Clinical characteristics and surgical outcome

The study group consisted of 31 female and 54 male patients between 40 and 78 years of age, averaging an age of 60.2 years. The average disease duration from onset to surgery was 13.5 months (range, 1–32 months). Twenty-two patients had lesions located in the upper thoracic spine (T1-T4), 19 patients in the middle thoracic spine (T5-T9) and 44 patients in the lower thoracic spine (T10-T12). DO occurred in 21 cases, and the incidence was 24.7%. Intramedullary signal change on T2-weighted MRI was shown in 18 patients (Figure 3). The average operative time was 143.5 min (range, 70–425 min). The average blood loss was 495.3 ml (range, 120–1890 ml). No patient received a blood transfusion. All cases were followed up for a mean of 49.2 months (range, 24–190 months) postoperatively. All patients received posterior decompressive laminectomy (Figure 4). Posterior laminectomy combined with lateral fusion with instrumentation was performed in 28 patients (32.9%). The mean JOA score was 3.8 points preoperatively, and 8.2 points at the final follow-up, yielding a mean RR of 63.0%. Thus, a statistically significant improvement in the JOA score was obtained at the final follow-up examination (P<0.05). No improvement or symptom aggravation was found in 4 patients (4.7%), and a RR of more than 50% was observed in 63 patients (74.1%).

Figure 3
figure 3

Round type of OLF on T2-weighted MRI shows hypointense signal.

Figure 4
figure 4

A 65-year-old male was diagnosed as having TM caused by OLF in T9-T10. Posterior decompressive laminectomy and resection of the OLF without surgery related-complications was performed on the patient. After operation, the patient was satisfied and showed excellent clinical result. Preoperative sagittal T2-weighted MRI (a) showed the sagittal configuration of OLF (round type). Preoperative axial CT scan (b) showed the axial configurations of OLF (bilateral type). Postoperative axial (c), sagittal (d) and coronal (e) CT scans showed decompression of the spinal cord at T9-T11.

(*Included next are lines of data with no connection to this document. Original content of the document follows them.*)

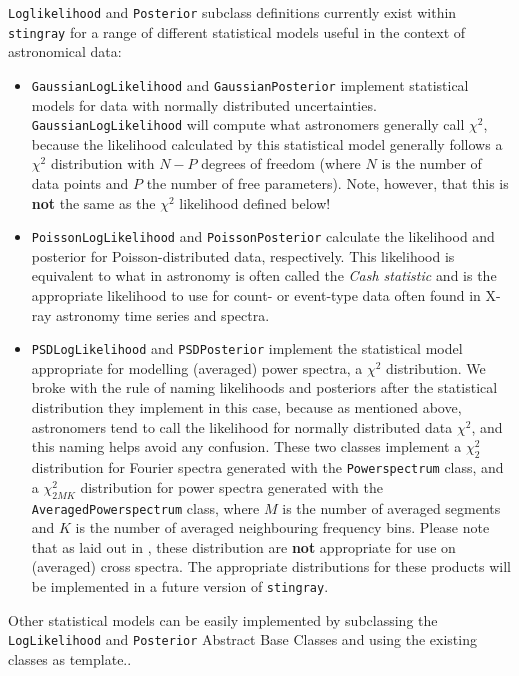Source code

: \documentclass[12pt]{emulateapj}
\newcommand{\stingray}{\texttt{stingray}\xspace}
\newcommand{\powerspectrum}{\texttt{Powerspectrum}\xspace}
\begin{document}
\verb|Loglikelihood| and \verb|Posterior| subclass definitions currently exist within \stingray for a range of different statistical models useful in the context of astronomical data:
\begin{itemize}
\item{\verb|GaussianLogLikelihood| and \verb|GaussianPosterior| implement statistical models for data with normally distributed uncertainties. \verb|GaussianLogLikelihood| will compute what astronomers generally call $\chi^2$, because the likelihood calculated by this statistical model generally follows a $\chi^2$ distribution with $N-P$ degrees of freedom (where $N$ is the number of data points and $P$ the number of free parameters). Note, however, that this is \textbf{not} the same as the $\chi^2$ likelihood defined below!}
\item{\verb|PoissonLogLikelihood| and \verb|PoissonPosterior| calculate the likelihood and posterior for Poisson-distributed data, respectively. This likelihood is equivalent to what in astronomy is often called the \textit{Cash statistic} \citep{cash1979} and is the appropriate likelihood to use for count- or event-type data often found in X-ray astronomy time series and spectra.}
\item{\verb|PSDLogLikelihood| and \verb|PSDPosterior| implement the statistical model appropriate for modelling (averaged) power spectra, a $\chi^2$ distribution. We broke with the rule of naming likelihoods and posteriors after the statistical distribution they implement in this case, because as mentioned above, astronomers tend to call the likelihood for normally distributed data $\chi^2$, and this naming helps avoid any confusion. These two classes implement a $\chi^2_2$ distribution for Fourier spectra generated with the \powerspectrum class, and a $\chi^2_{2MK}$ distribution for power spectra generated with the \texttt{AveragedPowerspectrum} class, where $M$ is the number of averaged segments and $K$ is the number of averaged neighbouring frequency bins. Please note that as laid out in \citet{huppenkothen2017}, these distribution are \textbf{not} appropriate for use on (averaged) cross spectra. The appropriate distributions for these products will be implemented in a future version of \stingray.}
\end{itemize}

Other statistical models can be easily implemented by subclassing the \verb|LogLikelihood| and \verb|Posterior| Abstract Base Classes and using the existing classes as template..
\end{document}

Transient deterioration of TM occurred immediately after the surgery in nine patients (10.6%). After dehydration and corticosteroid therapy, all of them recovered spontaneously and improved beyond their preoperative condition during in-hospital course or until clinical follow-up 3–6 months postoperatively in all patients. There were four patients who suffered from late postoperative neurologic deterioration or persistent aggravation of paralysis. Potential etiologies include ischemia-reperfusion injury, microthrombi and altered perfusion due to internal recoil of spinal cord architecture following decompression.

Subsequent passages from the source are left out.